## RECORDS TO USE
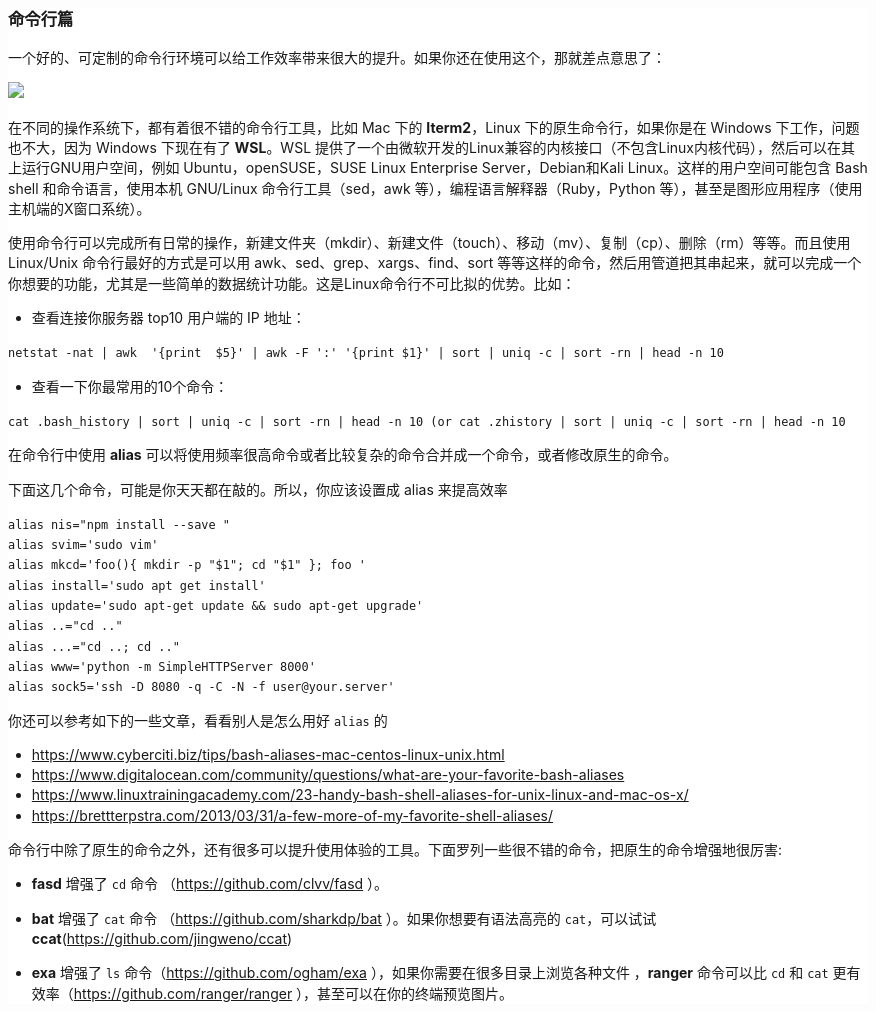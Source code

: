 

### 命令行篇

一个好的、可定制的命令行环境可以给工作效率带来很大的提升。如果你还在使用这个，那就差点意思了：

![](http://rayjun.oss-cn-beijing.aliyuncs.com/shell/Image.png)

在不同的操作系统下，都有着很不错的命令行工具，比如 Mac 下的 **Iterm2**，Linux 下的原生命令行，如果你是在 Windows 下工作，问题也不大，因为 Windows 下现在有了 **WSL**。WSL 提供了一个由微软开发的Linux兼容的内核接口（不包含Linux内核代码），然后可以在其上运行GNU用户空间，例如 Ubuntu，openSUSE，SUSE Linux Enterprise Server，Debian和Kali Linux。这样的用户空间可能包含 Bash shell 和命令语言，使用本机 GNU/Linux 命令行工具（sed，awk 等），编程语言解释器（Ruby，Python 等），甚至是图形应用程序（使用主机端的X窗口系统）。

使用命令行可以完成所有日常的操作，新建文件夹（mkdir）、新建文件（touch）、移动（mv）、复制（cp）、删除（rm）等等。而且使用 Linux/Unix 命令行最好的方式是可以用 awk、sed、grep、xargs、find、sort 等等这样的命令，然后用管道把其串起来，就可以完成一个你想要的功能，尤其是一些简单的数据统计功能。这是Linux命令行不可比拟的优势。比如：

- 查看连接你服务器 top10 用户端的 IP 地址：

`netstat -nat | awk  '{print  $5}' | awk -F ':' '{print $1}' | sort | uniq -c | sort -rn | head -n 10`

- 查看一下你最常用的10个命令：

`cat .bash_history | sort | uniq -c | sort -rn | head -n 10 (or cat .zhistory | sort | uniq -c | sort -rn | head -n 10`

在命令行中使用 **alias**  可以将使用频率很高命令或者比较复杂的命令合并成一个命令，或者修改原生的命令。

下面这几个命令，可能是你天天都在敲的。所以，你应该设置成 alias 来提高效率

```
alias nis="npm install --save "
alias svim='sudo vim'
alias mkcd='foo(){ mkdir -p "$1"; cd "$1" }; foo '
alias install='sudo apt get install'
alias update='sudo apt-get update && sudo apt-get upgrade'
alias ..="cd .."
alias ...="cd ..; cd .."
alias www='python -m SimpleHTTPServer 8000'
alias sock5='ssh -D 8080 -q -C -N -f user@your.server' 
```
你还可以参考如下的一些文章，看看别人是怎么用好 `alias` 的

- https://www.cyberciti.biz/tips/bash-aliases-mac-centos-linux-unix.html
- https://www.digitalocean.com/community/questions/what-are-your-favorite-bash-aliases
- https://www.linuxtrainingacademy.com/23-handy-bash-shell-aliases-for-unix-linux-and-mac-os-x/
- https://brettterpstra.com/2013/03/31/a-few-more-of-my-favorite-shell-aliases/


命令行中除了原生的命令之外，还有很多可以提升使用体验的工具。下面罗列一些很不错的命令，把原生的命令增强地很厉害:

- **fasd** 增强了 `cd` 命令 （https://github.com/clvv/fasd ）。

- **bat** 增强了 `cat` 命令 （https://github.com/sharkdp/bat ）。如果你想要有语法高亮的 `cat`，可以试试 **ccat**(https://github.com/jingweno/ccat)

- **exa** 增强了 `ls` 命令（https://github.com/ogham/exa ），如果你需要在很多目录上浏览各种文件 ，**ranger** 命令可以比 `cd` 和 `cat` 更有效率（https://github.com/ranger/ranger ），甚至可以在你的终端预览图片。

## ASSIGNMENT
For this exercise, repeat exactly the lines of the data above from the one with "Linux/Unix 命令行最好的方式是可以用 awk、sed、grep、xargs、find、sort" down to the one with "- 查看连接你服务器 top10 用户端的 IP 地址：", both end lines included.

## ANSWER TO THIS PROBLEM
使用命令行可以完成所有日常的操作，新建文件夹（mkdir）、新建文件（touch）、移动（mv）、复制（cp）、删除（rm）等等。而且使用 Linux/Unix 命令行最好的方式是可以用 awk、sed、grep、xargs、find、sort 等等这样的命令，然后用管道把其串起来，就可以完成一个你想要的功能，尤其是一些简单的数据统计功能。这是Linux命令行不可比拟的优势。比如：

- 查看连接你服务器 top10 用户端的 IP 地址：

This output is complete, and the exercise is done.